Editorial: How green can L.A. and its river be?

The Army Corps of Engineers has decided to recommend approval of a $1-billion plan to revitalize an 11-mile stretch of the Los Angeles River.
(Jae C. Hong / Associated Press)

The decision by the Army Corps of Engineers to proceed with a more expansive remake of a stretch of Los Angeles River creates a historic opportunity: It allows the city to reorient itself away from 20th century development patterns and toward a greener and more habitable urban future.

As The Times reported Wednesday, the Army Corps has thrown its weight behind the most ambitious of several alternatives for the river. Final approval rests with Congress.

There was no doubt that the Army Corps was on board with at least some kind of project to revitalize the 11-mile stretch known as the Glendale Narrows. But it was leaning for a while toward a limited alternative that would have kept the river physically separated from the adjacent neighborhoods.

Instead, the project will bind green space and urban life, the San Fernando Valley and the Central City, the past and the future. The larger scope follows an intensive lobbying campaign by Mayor Eric Garcetti, who deserves much credit for this development.


The announcement comes as the nearby Los Angeles State Historic Park is finally being developed into a city centerpiece that, because of the larger project, now promises to connect with the river close to the point where water once was lifted to clay brick pipes and brought to the growing city.

Does Los Angeles really have a river? Yes — the pueblo was founded where it was to be close to its water source. And it was washed away from that site, wherever that was (historians and archaeologists still search for clues as to the location) and rebuilt many times over the course of three decades, eventually finding a permanent spot on higher ground at the place we now know as El Pueblo or Olvera Street, because the Los Angeles River is a Western river, trickling during the dry months, raging during wet winters, carving new channels in flood years.

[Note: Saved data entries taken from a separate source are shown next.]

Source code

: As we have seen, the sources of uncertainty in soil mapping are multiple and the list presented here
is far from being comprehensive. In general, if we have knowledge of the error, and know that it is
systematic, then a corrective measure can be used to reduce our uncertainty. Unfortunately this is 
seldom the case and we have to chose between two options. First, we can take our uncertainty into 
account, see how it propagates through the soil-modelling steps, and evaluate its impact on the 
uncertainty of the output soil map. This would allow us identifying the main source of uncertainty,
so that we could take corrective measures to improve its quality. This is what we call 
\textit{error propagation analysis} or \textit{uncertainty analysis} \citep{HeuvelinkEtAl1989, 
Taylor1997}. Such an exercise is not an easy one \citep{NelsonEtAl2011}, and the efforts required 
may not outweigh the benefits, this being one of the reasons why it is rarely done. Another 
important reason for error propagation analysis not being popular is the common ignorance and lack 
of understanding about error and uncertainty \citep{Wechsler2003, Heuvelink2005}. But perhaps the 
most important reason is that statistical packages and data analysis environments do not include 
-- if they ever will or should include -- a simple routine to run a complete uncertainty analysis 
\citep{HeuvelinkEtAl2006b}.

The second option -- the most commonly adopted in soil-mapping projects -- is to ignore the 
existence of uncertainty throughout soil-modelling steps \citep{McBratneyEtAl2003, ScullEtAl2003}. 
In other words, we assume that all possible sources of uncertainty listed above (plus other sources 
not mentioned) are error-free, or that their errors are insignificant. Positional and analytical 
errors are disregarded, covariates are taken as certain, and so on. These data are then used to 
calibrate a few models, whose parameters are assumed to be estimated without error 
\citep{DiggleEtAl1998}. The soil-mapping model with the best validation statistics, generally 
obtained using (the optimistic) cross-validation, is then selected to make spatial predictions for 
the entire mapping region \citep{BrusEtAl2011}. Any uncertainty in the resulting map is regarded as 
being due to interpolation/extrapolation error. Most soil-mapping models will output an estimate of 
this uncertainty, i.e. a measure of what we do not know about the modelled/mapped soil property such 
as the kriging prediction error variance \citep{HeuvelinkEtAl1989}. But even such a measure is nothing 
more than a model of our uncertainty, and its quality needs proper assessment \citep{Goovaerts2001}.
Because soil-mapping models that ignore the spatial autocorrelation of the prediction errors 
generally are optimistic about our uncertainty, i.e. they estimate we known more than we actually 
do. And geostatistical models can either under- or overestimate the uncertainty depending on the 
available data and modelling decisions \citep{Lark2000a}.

Accordingly, the project will not return the river to the dangerous flood hazard it was through the 1930s. It will instead update L.A.'s relationship with its river, converting an ugly concrete back alley into a new verdant frontyard, bringing parkland and recreation, along with wildlife habitat and flood protection, to the city center.

Much of the required funding will come from the federal government, and much will come from the city. Before the vision for the river is realized, there will need to be a serious discussion over how that local component is to be raised. But one step at a time. For now, some celebration is in order.